Выбрать главу

Мария Плюханова

Роман Тименчик

Юрий Цивьян

Ю. М. Лотман
АУТСАЙДЕР ПУШКИНСКОЙ ЭПОХИ{1}

Лафатер в письме Карамзину однажды сказал, что друг и вообще другой необходим человеку для того, чтобы «am kräftigsten exestieren»  («сильнее существовать»). С точки зрения карамзиниста, быть — это видеть свое отражение; как выразился молодой Карамзин: «наслаждаться собой в сердце друга». Эта формула полна двойным смыслом: наслаждение есть самонаслаждение (а шире сказать — бытие есть самобытие — бытие в себе самом). Но для того, чтобы это самобытие стало ощутимой реальностью, оно должно быть экстраполировано в виде отражения в зеркале другой личности, то есть друг — это инструмент моего самовыражения и самопознания (формула эта вызвала потом гневную реплику Белинского, назвавшего подобного «друга» ямой, куда «я» сваливаю помойку .своей души).

В этом смысле переписка Вяземского вдвойне характерна. Во-первых, это дружеская переписка. Таким образом, заранее подбирается набор родственных зеркал, которые должны высветить в личности Вяземского некие общие грани. Но друг — это зеркало, обладающее высокой индивидуальностью, и в нем высвечивается то, что в других зеркалах не находит себе отражения. Переписка Вяземского подхватывает эти «отражения», трансформирует их и снова направляет в зеркало дружеского эпистолярия.
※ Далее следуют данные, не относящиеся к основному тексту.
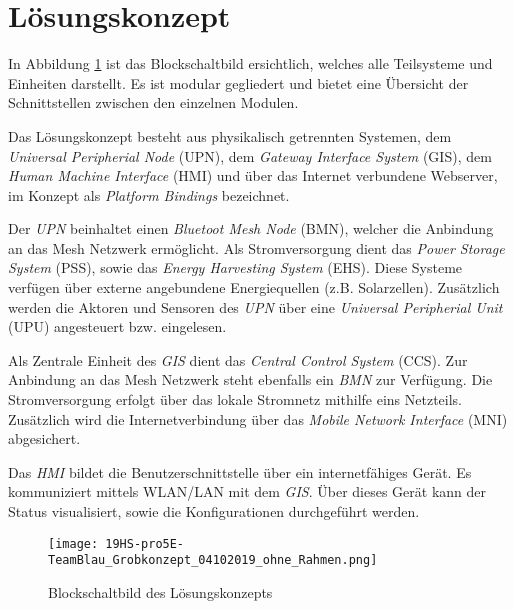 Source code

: \clearpage
\section{Lösungskonzept}\label{sec:Loesungskonzept}
In Abbildung \ref{img:Grobkonzept} ist das Blockschaltbild ersichtlich, welches alle Teilsysteme und Einheiten darstellt. Es ist modular gegliedert und bietet eine Übersicht der Schnittstellen zwischen den einzelnen Modulen. 

Das Lösungskonzept besteht aus physikalisch getrennten Systemen, dem \textit{Universal Peripherial Node} (UPN), dem \textit{Gateway Interface System} (GIS), dem \textit{Human Machine Interface} (HMI) und über das Internet verbundene Webserver, im Konzept als \textit{Platform Bindings} bezeichnet.  

Der \textit{UPN} beinhaltet einen \textit{Bluetoot Mesh Node} (BMN), welcher die Anbindung an das Mesh Netzwerk ermöglicht. Als Stromversorgung dient das \textit{Power Storage System} (PSS), sowie das \textit{Energy Harvesting System} (EHS). Diese Systeme verfügen über externe angebundene Energiequellen (z.B. Solarzellen). Zusätzlich werden die Aktoren und Sensoren des \textit{UPN} über eine \textit{Universal Peripherial Unit} (UPU) angesteuert bzw. eingelesen.

Als Zentrale Einheit des \textit{GIS} dient das \textit{Central Control System} (CCS). Zur Anbindung an das Mesh Netzwerk steht ebenfalls ein \textit{BMN} zur Verfügung. Die Stromversorgung erfolgt über das lokale Stromnetz mithilfe eins Netzteils. Zusätzlich wird die Internetverbindung über das \textit{Mobile Network Interface} (MNI) abgesichert. 

Das \textit{HMI} bildet die Benutzerschnittstelle über ein internetfähiges Gerät. Es kommuniziert mittels WLAN/LAN mit dem \textit{GIS}. Über dieses Gerät kann der Status visualisiert, sowie die Konfigurationen durchgeführt werden.



\begin{figure}
	\centering
	\texttt{[image: 19HS-pro5E-TeamBlau\_Grobkonzept\_04102019\_ohne\_Rahmen.png]}
	\caption{Blockschaltbild des Lösungskonzepts}
	\label{img:Grobkonzept}
\end{figure}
Таким образом создается система «зеркал в зеркалах», а набор этих систем должен воспроизвести бесконечное приближение к неповторимой индивидуальности самого Вяземского.
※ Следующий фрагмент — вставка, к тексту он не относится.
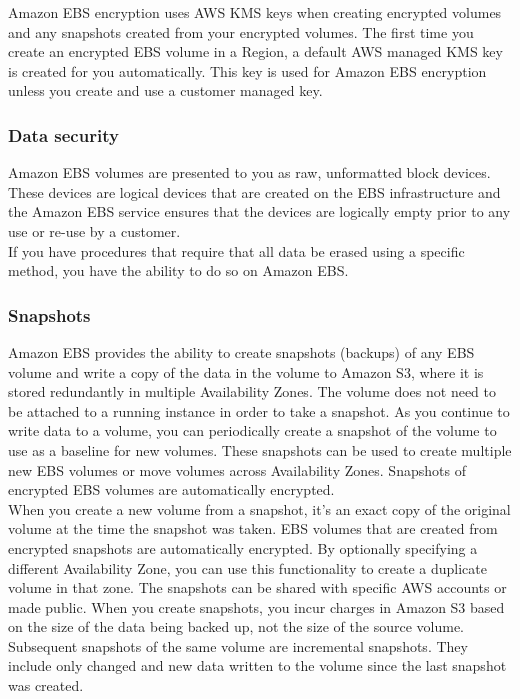 \documentclass[12pt, letterpaper, twoside]{article}
\begin{document}
Amazon EBS encryption uses AWS KMS keys when creating encrypted volumes and any snapshots created from your encrypted volumes. The first 
time you create an encrypted EBS volume in a Region, a default AWS managed KMS key is created for you automatically. This key is used for 
Amazon EBS encryption unless you create and use a customer managed key.\\

\subsubsection{Data security}
Amazon EBS volumes are presented to you as raw, unformatted block devices. These devices are logical devices that are created on the EBS 
infrastructure and the Amazon EBS service ensures that the devices are logically empty prior to any use or re-use by a customer.\\
If you have procedures that require that all data be erased using a specific method, you have the ability to do so on Amazon EBS.\\

\subsubsection{Snapshots}
Amazon EBS provides the ability to create snapshots (backups) of any EBS volume and write a copy of the data in the volume to Amazon S3, 
where it is stored redundantly in multiple Availability Zones. The volume does not need to be attached to a running instance in order to take
a snapshot. As you continue to write data to a volume, you can periodically create a snapshot of the volume to use as a baseline for new 
volumes. These snapshots can be used to create multiple new EBS volumes or move volumes across Availability Zones. Snapshots of encrypted 
EBS volumes are automatically encrypted.\\

When you create a new volume from a snapshot, it's an exact copy of the original volume at the time the snapshot was taken. EBS volumes that 
are created from encrypted snapshots are automatically encrypted. By optionally specifying a different Availability Zone, you can use this 
functionality to create a duplicate volume in that zone. The snapshots can be shared with specific AWS accounts or made public. When you 
create snapshots, you incur charges in Amazon S3 based on the size of the data being backed up, not the size of the source volume. Subsequent 
snapshots of the same volume are incremental snapshots. They include only changed and new data written to the volume since the last snapshot 
was created.\\
\end{document}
Итак, глубинная сущность реализуется в системе многочисленных вариантов. В этом смысле дружеская переписка Вяземского отмечена непрерывной игрой между повторяемостью и вариативностью отражений «зеркал в зеркалах». Принцип этот впервые был заложен в переписке московских масонов, подхвачен Карамзиным и Петровым и передан через карамзинистов арзамасцам. Но полнее всего он воплотился в эпистолярном наследии Вяземского. При этом эпистолярность сделалась как бы зеркалом самой личности Вяземского, в той мере, в какой личность превратилась в зеркало переписки («зеркало в зеркалах»).

Такой подход определял особую роль переписки в литературном наследии Вяземского: разница между личным, интимно-адресованным текстом и текстом общественным, обращенным к аудитории — то есть к определенной массе «чужих» и «других» людей — принципиально снималась. Текст (всякий текст, ибо иначе построенное объявлялось вообще не текстом) — сообщение, адресованное к себе через другого и к другому через себя. Эта двойная зеркальность понятий «я» и «он» и составляла своеобразие текста карамзинистов. Но по этой же модели складывались отношения между «я», адресатом письма (другом) и читателем.

В результате, письмо карамзиниста — это не интимный жанр, а литературное воплощение интимного жанра. Интимные письма пропитываются литературностью, а литературные — интимностью. Но это не только не снимает разницы между этими жанрами, а, напротив, делает функционально ощутимым их принципиальное различие.

Особая сложность отношения Вяземского к карамзинизму, отношения, соединявшего и лирическую связь и «насмешку горькую обманутого сына», в значительной мере бросала свое отражение на отношения Вяземского с Пушкиным. Пушкин сразу и решительно порвал нити, тянувшиеся к нему от поколения «отцов», и лично и литературно он очень остро воспринимал ту «дружбу», которую сам он определил как «покровительства позор». В этом смысле в пушкинской модели романтизма был еще один оттенок — бегство от навязчивости авторитетов на простор свободы не только политической, но и творческой. («Людей повсюду видя, их слабый разум ненавидя, в пустыню скрыться я хочу»). «Пустыня» — это не только свобода политическая и освобождение от деспотизма авторитетов, но и избавление себя от кривых зеркал и бесконечности самоотражений. Это как бы момент, когда карты сбрасывают со стола и игра начинается с начала.